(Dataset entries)
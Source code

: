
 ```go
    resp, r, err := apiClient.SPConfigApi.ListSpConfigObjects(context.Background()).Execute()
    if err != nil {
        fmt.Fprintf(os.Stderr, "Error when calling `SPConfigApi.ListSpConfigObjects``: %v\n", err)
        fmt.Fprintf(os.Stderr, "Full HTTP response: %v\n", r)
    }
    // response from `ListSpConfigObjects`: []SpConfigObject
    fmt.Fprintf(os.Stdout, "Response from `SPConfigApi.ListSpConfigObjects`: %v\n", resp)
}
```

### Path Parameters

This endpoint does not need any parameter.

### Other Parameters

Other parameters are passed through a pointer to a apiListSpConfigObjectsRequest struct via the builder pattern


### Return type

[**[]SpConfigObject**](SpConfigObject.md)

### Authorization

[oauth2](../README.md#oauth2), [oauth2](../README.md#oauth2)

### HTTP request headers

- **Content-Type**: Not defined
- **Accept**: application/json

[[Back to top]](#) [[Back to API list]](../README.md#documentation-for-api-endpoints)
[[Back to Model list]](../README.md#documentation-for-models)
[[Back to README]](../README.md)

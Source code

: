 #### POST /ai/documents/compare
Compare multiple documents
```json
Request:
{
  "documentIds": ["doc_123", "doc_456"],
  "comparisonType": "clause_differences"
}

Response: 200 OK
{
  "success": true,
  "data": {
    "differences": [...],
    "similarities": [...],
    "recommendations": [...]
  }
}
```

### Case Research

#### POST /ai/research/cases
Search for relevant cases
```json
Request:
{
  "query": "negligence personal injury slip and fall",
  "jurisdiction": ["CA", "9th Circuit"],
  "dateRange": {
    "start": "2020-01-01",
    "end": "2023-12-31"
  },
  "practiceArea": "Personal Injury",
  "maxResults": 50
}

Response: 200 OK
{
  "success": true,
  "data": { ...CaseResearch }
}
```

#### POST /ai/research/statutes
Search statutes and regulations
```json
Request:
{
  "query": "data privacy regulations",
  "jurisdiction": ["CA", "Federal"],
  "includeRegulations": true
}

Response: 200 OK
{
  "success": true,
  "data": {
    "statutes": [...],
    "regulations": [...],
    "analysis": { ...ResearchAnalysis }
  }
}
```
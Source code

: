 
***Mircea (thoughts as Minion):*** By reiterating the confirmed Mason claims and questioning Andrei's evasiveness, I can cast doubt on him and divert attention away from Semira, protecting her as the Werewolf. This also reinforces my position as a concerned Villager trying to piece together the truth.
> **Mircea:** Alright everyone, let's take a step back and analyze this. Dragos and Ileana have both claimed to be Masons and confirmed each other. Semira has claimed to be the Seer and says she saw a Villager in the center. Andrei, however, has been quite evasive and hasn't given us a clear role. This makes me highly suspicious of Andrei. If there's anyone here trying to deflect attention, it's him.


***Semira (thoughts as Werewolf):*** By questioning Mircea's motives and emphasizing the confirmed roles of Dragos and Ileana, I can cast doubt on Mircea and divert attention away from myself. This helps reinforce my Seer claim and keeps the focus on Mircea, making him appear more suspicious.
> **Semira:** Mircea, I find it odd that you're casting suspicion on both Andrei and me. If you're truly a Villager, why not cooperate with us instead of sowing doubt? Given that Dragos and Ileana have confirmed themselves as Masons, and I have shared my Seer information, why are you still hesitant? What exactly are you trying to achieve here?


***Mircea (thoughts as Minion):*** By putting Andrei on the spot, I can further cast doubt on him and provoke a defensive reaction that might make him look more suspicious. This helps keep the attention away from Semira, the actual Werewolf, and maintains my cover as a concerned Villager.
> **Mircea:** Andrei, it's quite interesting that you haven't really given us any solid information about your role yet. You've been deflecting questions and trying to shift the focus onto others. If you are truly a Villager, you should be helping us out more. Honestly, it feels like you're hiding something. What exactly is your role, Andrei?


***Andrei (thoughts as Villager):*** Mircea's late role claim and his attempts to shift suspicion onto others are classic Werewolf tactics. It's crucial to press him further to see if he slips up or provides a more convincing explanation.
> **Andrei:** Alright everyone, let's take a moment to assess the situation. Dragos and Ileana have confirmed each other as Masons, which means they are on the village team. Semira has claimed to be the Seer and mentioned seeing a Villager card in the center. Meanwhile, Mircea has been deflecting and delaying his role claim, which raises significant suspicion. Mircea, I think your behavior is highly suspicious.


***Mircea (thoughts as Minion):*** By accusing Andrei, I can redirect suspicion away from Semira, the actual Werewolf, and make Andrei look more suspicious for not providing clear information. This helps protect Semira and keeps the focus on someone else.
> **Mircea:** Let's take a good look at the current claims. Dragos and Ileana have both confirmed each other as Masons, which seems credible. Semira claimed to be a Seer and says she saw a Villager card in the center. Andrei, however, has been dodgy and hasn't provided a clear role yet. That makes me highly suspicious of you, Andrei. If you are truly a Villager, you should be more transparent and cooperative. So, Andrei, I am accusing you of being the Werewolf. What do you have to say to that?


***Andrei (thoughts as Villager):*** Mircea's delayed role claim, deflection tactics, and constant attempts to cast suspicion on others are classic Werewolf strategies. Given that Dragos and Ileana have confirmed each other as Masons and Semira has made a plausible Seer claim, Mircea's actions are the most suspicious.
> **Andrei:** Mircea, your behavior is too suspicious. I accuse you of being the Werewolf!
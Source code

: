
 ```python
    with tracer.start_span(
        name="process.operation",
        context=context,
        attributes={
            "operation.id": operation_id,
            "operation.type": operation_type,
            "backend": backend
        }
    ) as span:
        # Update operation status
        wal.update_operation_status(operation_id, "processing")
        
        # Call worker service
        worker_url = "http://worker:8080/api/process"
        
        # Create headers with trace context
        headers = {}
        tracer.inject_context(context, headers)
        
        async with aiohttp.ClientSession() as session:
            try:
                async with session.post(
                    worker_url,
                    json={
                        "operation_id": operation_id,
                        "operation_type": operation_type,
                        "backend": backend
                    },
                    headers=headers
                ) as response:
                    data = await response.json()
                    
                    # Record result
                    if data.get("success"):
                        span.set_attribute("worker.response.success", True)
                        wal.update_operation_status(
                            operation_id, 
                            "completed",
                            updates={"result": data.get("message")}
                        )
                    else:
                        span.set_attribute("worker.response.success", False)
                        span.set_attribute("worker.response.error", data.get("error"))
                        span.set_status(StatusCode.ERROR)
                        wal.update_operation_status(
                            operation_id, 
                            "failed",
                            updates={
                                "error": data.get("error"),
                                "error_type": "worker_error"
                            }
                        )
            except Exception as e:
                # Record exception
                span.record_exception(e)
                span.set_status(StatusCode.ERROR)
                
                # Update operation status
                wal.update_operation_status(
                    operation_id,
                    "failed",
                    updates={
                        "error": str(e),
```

What to work on - Go through the data, and copy each line in which the word "query" appears.

Solution to this task -
  "query": "negligence personal injury slip and fall",
  "query": "data privacy regulations",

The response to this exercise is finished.